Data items
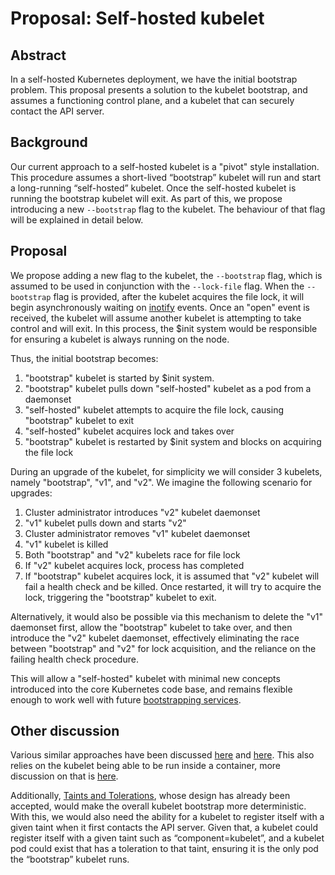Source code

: # Proposal: Self-hosted kubelet

## Abstract

In a self-hosted Kubernetes deployment, we have the initial bootstrap problem. This proposal presents a solution to the kubelet bootstrap, and assumes a functioning control plane, and a kubelet that can securely contact the API server.

## Background

Our current approach to a self-hosted kubelet is a "pivot" style installation. This procedure assumes a short-lived “bootstrap” kubelet will run and start a long-running “self-hosted” kubelet. Once the self-hosted kubelet is running the bootstrap kubelet will exit. As part of this, we propose introducing a new `--bootstrap` flag to the kubelet. The behaviour of that flag will be explained in detail below.

## Proposal

We propose adding a new flag to the kubelet, the `--bootstrap` flag, which is assumed to be used in conjunction with the `--lock-file` flag. When the `--bootstrap` flag is provided, after the kubelet acquires the file lock, it will begin asynchronously waiting on [inotify](http://man7.org/linux/man-pages/man7/inotify.7.html) events. Once an "open" event is received, the kubelet will assume another kubelet is attempting to take control and will exit. In this process, the $init system would be responsible for ensuring a kubelet is always running on the node.

Thus, the initial bootstrap becomes:

1. "bootstrap" kubelet is started by $init system.
1. "bootstrap" kubelet pulls down "self-hosted" kubelet as a pod from a daemonset
1. "self-hosted" kubelet attempts to acquire the file lock, causing "bootstrap" kubelet to exit
1. "self-hosted" kubelet acquires lock and takes over
1. "bootstrap" kubelet is restarted by $init system and blocks on acquiring the file lock

During an upgrade of the kubelet, for simplicity we will consider 3 kubelets, namely "bootstrap", "v1", and "v2". We imagine the following scenario for upgrades:

1. Cluster administrator introduces "v2" kubelet daemonset
1. "v1" kubelet pulls down and starts "v2"
1. Cluster administrator removes "v1" kubelet daemonset
1. "v1" kubelet is killed
1. Both "bootstrap" and "v2" kubelets race for file lock
1. If "v2" kubelet acquires lock, process has completed
1. If "bootstrap" kubelet acquires lock, it is assumed that "v2" kubelet will fail a health check and be killed. Once restarted, it will try to acquire the lock, triggering the "bootstrap" kubelet to exit.

Alternatively, it would also be possible via this mechanism to delete the "v1" daemonset first, allow the "bootstrap" kubelet to take over, and then introduce the "v2" kubelet daemonset, effectively eliminating the race between "bootstrap" and "v2" for lock acquisition, and the reliance on the failing health check procedure.

This will allow a "self-hosted" kubelet with minimal new concepts introduced into the core Kubernetes code base, and remains flexible enough to work well with future [bootstrapping services](https://github.com/kubernetes/kubernetes/issues/5754).

## Other discussion

Various similar approaches have been discussed [here](https://github.com/kubernetes/kubernetes/issues/246#issuecomment-64533959) and [here](https://github.com/kubernetes/kubernetes/issues/23073#issuecomment-198478997). This also relies on the kubelet being able to be run inside a container, more discussion on that is [here](https://github.com/kubernetes/kubernetes/issues/4869).

Additionally, [Taints and Tolerations](https://github.com/kubernetes/kubernetes/blob/master/docs/design/taint-toleration-dedicated.md), whose design has already been accepted, would make the overall kubelet bootstrap more deterministic. With this, we would also need the ability for a kubelet to register itself with a given taint when it first contacts the API server. Given that, a kubelet could register itself with a given taint such as “component=kubelet”, and a kubelet pod could exist that has a toleration to that taint, ensuring it is the only pod the “bootstrap” kubelet runs.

_Directions for this task_
Reply with one number, the count of lines in the entries that hold the string "assumes".

_Task answer_
2